Natural Language Processing

August 25, 2014 by Robyn DeAngelis · Leave a Comment
Filed under: Language, Translation Services 

Natural Language Processing or (NLP) can best be described as the field of computer science, artificial intelligence, and linguistics concerned with the interactions between computers and human languages. NLP ties into translation through use of Machine Translation (MT), which is known as the task of automatically, converting one natural language into another, preserving the meaning of the input text, and producing fluent text in the output language. Other types of NLP include information extraction, sentiment analysis and question answering.

NLP was “discovered” in the 1950s by Alan Turing, who’s “Turing Test” (test of a machine’s ability to exhibit intelligent behavior equal to, or indistinguishable from, that of a human) is one the determinants of intelligence.  Later, in 1954, the Georgetown experiment (involving the fully automated translation of more than 60 Russian sentences into English) was conducted with the hope that within five years, machine translation would be a solved problem.

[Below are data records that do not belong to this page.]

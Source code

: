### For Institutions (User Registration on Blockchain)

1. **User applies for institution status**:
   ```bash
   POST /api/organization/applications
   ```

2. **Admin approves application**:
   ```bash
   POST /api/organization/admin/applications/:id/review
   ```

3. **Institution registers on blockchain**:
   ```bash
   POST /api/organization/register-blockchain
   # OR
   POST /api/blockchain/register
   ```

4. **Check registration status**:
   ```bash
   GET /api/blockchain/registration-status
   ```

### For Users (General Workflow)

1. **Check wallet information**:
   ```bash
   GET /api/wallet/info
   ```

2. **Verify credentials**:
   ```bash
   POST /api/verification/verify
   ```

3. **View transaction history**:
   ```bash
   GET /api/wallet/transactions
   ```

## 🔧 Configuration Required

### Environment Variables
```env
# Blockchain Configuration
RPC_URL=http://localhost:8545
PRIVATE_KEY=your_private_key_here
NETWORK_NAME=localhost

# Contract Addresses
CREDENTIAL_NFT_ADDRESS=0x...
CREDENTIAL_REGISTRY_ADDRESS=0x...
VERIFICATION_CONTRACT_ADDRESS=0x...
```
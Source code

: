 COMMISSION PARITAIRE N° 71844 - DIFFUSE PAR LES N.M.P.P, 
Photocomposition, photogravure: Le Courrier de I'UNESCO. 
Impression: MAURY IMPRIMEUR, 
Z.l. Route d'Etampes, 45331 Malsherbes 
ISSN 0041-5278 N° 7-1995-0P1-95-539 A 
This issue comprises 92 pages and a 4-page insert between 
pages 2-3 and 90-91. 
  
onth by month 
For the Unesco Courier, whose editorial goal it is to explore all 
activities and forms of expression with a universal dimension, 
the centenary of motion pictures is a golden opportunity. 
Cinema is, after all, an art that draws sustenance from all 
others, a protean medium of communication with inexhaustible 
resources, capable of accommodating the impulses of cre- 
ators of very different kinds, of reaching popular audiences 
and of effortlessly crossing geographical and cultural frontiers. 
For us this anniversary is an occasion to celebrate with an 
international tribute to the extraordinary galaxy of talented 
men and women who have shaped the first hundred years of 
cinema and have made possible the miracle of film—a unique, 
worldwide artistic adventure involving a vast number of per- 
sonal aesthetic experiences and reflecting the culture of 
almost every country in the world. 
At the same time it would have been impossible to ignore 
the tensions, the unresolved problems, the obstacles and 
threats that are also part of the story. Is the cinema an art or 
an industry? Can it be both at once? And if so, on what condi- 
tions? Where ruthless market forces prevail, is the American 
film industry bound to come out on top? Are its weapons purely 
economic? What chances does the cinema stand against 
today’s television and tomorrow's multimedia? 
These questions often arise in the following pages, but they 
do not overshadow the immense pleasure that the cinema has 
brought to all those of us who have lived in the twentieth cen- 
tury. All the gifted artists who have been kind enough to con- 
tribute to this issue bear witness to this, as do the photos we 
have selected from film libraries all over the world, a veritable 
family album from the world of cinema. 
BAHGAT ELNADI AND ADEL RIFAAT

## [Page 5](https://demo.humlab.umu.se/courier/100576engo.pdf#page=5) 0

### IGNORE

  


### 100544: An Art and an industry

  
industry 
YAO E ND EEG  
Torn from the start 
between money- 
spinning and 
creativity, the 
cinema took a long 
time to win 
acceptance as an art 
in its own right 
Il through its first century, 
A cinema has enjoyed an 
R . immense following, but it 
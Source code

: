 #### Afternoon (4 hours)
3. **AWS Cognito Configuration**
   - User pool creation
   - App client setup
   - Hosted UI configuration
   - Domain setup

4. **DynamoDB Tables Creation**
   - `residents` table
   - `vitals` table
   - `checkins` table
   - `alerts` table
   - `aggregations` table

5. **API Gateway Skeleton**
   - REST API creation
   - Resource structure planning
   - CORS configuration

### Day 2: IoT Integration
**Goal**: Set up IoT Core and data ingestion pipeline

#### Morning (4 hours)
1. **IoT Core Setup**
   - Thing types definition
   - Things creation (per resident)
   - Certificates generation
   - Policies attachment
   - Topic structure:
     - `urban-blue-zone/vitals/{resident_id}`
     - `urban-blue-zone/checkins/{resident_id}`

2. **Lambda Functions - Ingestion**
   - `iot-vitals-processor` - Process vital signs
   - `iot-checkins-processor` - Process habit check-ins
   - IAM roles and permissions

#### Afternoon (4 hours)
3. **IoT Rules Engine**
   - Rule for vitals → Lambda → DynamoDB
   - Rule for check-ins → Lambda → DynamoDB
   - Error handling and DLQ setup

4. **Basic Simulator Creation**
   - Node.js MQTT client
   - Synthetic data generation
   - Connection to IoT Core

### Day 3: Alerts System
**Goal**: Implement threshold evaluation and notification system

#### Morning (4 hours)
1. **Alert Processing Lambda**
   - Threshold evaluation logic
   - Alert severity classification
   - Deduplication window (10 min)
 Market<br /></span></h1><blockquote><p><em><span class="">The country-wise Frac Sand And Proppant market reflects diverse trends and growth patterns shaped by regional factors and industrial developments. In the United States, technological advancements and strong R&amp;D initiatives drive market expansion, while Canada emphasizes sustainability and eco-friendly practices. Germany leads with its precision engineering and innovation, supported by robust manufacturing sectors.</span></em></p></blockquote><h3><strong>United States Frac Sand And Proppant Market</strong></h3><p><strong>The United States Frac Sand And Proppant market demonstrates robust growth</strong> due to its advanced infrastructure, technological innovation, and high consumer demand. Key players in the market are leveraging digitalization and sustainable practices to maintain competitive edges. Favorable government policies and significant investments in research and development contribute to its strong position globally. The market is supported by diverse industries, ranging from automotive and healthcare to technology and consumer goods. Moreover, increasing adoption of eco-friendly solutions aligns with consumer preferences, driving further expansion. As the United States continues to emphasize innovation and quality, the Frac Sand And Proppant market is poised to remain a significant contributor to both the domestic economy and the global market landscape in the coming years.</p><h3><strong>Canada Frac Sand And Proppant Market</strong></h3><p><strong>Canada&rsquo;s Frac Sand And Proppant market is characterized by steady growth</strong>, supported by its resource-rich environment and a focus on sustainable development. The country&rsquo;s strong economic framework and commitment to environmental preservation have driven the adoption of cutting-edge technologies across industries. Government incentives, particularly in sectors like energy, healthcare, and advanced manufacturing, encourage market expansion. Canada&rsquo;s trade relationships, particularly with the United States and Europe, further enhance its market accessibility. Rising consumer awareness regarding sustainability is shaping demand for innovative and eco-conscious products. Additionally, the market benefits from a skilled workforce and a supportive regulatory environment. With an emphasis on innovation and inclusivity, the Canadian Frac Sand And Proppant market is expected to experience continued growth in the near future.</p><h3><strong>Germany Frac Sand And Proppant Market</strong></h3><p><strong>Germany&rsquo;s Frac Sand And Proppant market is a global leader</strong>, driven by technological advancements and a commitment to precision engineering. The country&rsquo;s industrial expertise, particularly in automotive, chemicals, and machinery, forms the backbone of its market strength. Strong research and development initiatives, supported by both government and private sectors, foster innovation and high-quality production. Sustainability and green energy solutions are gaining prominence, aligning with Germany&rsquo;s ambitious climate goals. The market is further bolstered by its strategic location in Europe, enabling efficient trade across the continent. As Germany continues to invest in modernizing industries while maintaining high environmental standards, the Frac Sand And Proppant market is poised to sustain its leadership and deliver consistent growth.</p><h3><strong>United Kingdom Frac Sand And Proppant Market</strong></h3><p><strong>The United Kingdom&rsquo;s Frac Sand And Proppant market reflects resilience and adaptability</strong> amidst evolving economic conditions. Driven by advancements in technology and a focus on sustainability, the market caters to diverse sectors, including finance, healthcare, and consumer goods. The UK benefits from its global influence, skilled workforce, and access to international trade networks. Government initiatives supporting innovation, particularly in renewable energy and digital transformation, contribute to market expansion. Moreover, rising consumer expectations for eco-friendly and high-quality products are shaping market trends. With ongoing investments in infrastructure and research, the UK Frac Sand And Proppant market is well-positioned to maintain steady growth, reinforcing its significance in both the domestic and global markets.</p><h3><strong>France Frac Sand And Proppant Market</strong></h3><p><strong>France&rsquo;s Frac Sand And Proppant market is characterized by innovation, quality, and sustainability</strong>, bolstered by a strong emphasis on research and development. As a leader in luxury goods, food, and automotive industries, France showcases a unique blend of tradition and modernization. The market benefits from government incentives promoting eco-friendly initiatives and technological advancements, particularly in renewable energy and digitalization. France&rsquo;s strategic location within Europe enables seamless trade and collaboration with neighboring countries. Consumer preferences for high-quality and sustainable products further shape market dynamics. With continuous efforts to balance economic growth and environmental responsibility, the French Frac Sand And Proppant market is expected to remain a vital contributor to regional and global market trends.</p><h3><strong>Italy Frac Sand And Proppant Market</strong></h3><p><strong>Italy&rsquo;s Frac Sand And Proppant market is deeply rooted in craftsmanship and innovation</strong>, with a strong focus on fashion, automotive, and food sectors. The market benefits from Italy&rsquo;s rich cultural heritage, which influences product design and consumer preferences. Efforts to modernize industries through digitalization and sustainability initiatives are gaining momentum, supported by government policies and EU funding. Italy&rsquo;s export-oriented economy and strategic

In 1964, a committee of seven scientists, the Automatic Language Processing Advisory Committee, was established by the US government for the purpose of evaluating the progress in machine translation. The findings of this committee, known as the ALPAC report was issued in 1966, gained notoriety for being very skeptical of research done in machine translation so far, and emphasized the need for future research and eventually caused the U. S. Government to reduce its funding of the topic dramatically.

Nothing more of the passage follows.